It never dawned on me that most true Aussie saddles don't have horns! When I looked for saddles I mostly just looked at the endurance-type and not at the true stock saddles. It would be a really good idea to see if you can try one out ahead of time. They are certainly very different feeling. I took to mine right away, but I know that other people who have tried mine don't care for it (mostly those who use all purpose or jumping saddles). The Down Under Long Reach is a pretty close contact saddle, which I like. When I purchased my first (the Kimberly lite rider) I was looking for a close contact saddle to use for training that still had a horn (just kind of helpful when on a 3-yr-old). However, I decided I didn't need the horn when I upgraded to a Longreach. I then purchased a longreach with a horn from the clearance page for my mother. Funny thing is, I find myself using her saddle with the horn more often than mine--good to hang things on, extra security (psychological at least!). I guess it's a convenience factor. I like the looks of the saddle without the horn much better, though. The Longreach doesn't come close to comparing in looks with the beautiful true Aussie stock saddles out there. Those saddles (Syd Hill, Toowoomba, etc.) are works of art! But the Down Under saddles are nice, decent quality saddles for the price (but don't go for the Kimberly saddles, especially if you can get a used or slightly blemished higher quality saddle at near the same price). I don't know anything about the Ride About Endurance saddle. It looks okay, but the price seems to good to be true (if it's everything they say it is).

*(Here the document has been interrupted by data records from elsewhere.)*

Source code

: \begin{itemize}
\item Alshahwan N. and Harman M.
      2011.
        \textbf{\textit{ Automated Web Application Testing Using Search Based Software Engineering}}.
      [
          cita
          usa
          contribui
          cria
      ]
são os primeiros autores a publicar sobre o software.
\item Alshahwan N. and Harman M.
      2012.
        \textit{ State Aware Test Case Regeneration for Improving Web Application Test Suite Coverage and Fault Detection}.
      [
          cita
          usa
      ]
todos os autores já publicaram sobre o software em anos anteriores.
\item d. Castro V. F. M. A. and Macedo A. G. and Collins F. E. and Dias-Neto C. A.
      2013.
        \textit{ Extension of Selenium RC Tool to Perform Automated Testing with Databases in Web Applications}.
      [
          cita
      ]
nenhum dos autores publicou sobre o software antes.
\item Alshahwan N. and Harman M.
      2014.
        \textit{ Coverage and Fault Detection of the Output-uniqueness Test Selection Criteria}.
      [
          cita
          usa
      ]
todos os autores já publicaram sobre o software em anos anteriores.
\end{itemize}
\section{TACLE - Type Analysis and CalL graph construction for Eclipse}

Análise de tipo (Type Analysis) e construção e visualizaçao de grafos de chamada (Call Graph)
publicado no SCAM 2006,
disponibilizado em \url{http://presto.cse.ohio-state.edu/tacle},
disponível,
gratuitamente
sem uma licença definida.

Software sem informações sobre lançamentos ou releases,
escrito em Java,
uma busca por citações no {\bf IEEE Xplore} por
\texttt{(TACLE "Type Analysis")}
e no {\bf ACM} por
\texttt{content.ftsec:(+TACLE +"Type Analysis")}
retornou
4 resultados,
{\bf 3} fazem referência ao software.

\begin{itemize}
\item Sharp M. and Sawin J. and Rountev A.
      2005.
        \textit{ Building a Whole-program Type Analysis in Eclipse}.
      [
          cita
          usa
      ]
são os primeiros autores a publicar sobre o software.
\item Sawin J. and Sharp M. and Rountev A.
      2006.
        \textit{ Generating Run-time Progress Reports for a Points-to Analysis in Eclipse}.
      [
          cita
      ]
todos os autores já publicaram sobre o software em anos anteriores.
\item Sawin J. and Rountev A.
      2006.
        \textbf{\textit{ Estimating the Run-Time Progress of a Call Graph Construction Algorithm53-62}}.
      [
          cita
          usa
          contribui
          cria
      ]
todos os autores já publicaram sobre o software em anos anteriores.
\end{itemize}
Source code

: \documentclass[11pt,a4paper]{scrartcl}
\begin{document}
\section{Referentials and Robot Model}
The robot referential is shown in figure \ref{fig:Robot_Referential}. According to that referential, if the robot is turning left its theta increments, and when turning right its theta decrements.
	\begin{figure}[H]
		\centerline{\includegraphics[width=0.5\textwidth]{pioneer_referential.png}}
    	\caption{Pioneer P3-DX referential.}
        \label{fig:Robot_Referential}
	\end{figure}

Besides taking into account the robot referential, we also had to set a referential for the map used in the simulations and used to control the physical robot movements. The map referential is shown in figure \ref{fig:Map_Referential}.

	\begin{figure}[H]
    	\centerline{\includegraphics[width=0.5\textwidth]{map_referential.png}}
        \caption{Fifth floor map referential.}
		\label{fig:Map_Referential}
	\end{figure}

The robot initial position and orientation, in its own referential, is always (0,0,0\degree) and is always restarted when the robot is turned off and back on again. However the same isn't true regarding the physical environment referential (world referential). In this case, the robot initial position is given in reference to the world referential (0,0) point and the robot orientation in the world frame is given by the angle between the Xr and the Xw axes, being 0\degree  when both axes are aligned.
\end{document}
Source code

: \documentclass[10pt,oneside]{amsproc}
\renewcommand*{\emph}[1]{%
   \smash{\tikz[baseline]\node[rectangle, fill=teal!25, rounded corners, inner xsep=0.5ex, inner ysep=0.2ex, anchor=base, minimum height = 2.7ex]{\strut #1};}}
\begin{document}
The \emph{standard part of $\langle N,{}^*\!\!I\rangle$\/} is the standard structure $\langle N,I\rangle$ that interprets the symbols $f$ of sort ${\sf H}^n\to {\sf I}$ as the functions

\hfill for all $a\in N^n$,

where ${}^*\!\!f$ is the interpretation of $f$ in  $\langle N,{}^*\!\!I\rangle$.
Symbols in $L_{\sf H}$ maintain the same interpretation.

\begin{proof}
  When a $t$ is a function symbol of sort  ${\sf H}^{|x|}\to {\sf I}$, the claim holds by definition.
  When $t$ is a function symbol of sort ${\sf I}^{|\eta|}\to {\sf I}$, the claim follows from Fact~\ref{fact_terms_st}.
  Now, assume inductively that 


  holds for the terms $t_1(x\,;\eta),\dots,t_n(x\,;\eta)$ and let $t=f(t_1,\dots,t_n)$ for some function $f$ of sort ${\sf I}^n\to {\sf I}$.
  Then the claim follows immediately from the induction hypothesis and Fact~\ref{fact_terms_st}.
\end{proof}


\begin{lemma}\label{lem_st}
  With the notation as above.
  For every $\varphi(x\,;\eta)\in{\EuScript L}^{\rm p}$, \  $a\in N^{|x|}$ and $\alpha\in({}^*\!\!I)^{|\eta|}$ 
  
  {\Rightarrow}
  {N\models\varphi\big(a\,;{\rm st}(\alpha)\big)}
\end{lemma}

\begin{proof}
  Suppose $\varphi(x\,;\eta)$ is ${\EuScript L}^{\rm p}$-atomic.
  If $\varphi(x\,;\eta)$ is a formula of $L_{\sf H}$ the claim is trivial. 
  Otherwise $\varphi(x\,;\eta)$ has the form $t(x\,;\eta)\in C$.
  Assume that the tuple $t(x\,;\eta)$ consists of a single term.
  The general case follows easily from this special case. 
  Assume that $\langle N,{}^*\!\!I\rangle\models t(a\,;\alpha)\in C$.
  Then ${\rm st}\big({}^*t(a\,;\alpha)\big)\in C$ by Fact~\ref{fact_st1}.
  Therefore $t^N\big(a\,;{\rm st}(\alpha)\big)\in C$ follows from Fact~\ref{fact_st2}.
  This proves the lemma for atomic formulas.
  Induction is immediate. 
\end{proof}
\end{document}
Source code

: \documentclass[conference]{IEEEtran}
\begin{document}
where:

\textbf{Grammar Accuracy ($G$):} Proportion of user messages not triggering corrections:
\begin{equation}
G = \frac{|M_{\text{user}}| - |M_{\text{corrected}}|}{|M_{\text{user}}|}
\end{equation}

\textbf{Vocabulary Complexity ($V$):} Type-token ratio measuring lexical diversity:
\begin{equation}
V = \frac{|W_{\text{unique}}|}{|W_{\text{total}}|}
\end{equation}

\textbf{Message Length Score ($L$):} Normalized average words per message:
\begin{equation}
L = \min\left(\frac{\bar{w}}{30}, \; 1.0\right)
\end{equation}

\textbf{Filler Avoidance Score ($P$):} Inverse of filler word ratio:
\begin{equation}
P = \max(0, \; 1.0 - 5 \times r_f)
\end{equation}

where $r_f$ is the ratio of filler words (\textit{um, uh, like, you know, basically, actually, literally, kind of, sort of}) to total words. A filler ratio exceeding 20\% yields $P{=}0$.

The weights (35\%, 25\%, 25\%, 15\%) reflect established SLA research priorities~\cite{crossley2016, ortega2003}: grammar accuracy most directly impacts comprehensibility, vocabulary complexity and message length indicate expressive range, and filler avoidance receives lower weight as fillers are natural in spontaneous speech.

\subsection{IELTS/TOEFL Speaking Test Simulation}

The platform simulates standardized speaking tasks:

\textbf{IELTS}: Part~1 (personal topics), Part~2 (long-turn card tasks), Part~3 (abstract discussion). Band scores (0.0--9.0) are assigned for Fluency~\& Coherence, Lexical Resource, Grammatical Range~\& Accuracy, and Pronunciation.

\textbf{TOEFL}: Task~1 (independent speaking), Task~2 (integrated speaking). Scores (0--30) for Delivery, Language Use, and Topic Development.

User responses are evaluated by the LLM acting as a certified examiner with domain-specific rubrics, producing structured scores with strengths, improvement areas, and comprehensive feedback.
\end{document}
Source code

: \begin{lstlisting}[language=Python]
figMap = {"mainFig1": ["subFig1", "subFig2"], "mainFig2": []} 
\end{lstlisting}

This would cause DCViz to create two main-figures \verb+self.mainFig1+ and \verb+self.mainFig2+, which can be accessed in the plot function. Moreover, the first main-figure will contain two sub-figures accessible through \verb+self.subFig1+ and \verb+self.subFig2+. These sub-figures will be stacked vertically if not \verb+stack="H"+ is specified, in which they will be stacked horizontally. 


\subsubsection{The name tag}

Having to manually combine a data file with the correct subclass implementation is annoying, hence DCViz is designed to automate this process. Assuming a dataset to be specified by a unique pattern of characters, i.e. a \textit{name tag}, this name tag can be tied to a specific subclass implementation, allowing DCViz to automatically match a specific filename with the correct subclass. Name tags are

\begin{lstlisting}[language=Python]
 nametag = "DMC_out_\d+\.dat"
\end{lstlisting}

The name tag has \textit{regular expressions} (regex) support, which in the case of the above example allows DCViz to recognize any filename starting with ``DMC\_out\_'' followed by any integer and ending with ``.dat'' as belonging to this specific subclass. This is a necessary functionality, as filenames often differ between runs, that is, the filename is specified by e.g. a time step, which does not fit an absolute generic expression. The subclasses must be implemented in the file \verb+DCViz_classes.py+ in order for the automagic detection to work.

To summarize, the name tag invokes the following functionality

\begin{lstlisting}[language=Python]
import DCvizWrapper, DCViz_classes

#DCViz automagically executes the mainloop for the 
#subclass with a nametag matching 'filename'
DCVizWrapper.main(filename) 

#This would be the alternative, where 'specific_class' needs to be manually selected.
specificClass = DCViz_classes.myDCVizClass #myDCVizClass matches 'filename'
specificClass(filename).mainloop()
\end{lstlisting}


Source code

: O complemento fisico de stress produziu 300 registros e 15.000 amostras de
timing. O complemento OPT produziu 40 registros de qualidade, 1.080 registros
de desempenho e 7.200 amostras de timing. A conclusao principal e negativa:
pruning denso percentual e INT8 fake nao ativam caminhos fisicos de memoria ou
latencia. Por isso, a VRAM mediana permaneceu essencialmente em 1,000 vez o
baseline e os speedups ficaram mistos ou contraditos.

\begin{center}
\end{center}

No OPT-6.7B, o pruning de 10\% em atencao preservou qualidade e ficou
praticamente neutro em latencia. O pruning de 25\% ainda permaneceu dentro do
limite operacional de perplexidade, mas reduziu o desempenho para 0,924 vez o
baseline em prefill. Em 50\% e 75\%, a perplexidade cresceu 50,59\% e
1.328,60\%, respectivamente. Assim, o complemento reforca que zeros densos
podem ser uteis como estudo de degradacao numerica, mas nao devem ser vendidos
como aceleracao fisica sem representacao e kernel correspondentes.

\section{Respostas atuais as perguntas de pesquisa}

The Down Under saddles aren't made in Australia. They're made in Asia but they are by no means the "cheap junk" that many Asian-made Aussie saddles are. The Down Under website gives full info. On the saddles. I'm not sure if it would be possible to find an Australian-made saddle in the U.S. For under $2,000. I could be wrong.
I spent a lot of time looking for my saddles and I've been pretty happy with both of the Longreach so far (I've had one for 3 years and one for a year). The people at the shop have always been very helpful and good to deal with. They don't charge an arm and a leg for shipping, either. It is a good company to work with. They really want you to be happy with the saddle because word-of-mouth is the best advertising, so they'll do whatever they can to ensure you and your horse have the right fit. Which reminds me, be extra sure to get the seat size correct because the poleys can be really obstructive and uncomfortable if the saddle is too small for the rider.
Hope this was helpful. You probably think I'm a Down Under rep the way I'm pushing the saddles! I am in no way an expert on any of this. Like I said, I've never ridden in a true stock saddle--just the endurance types.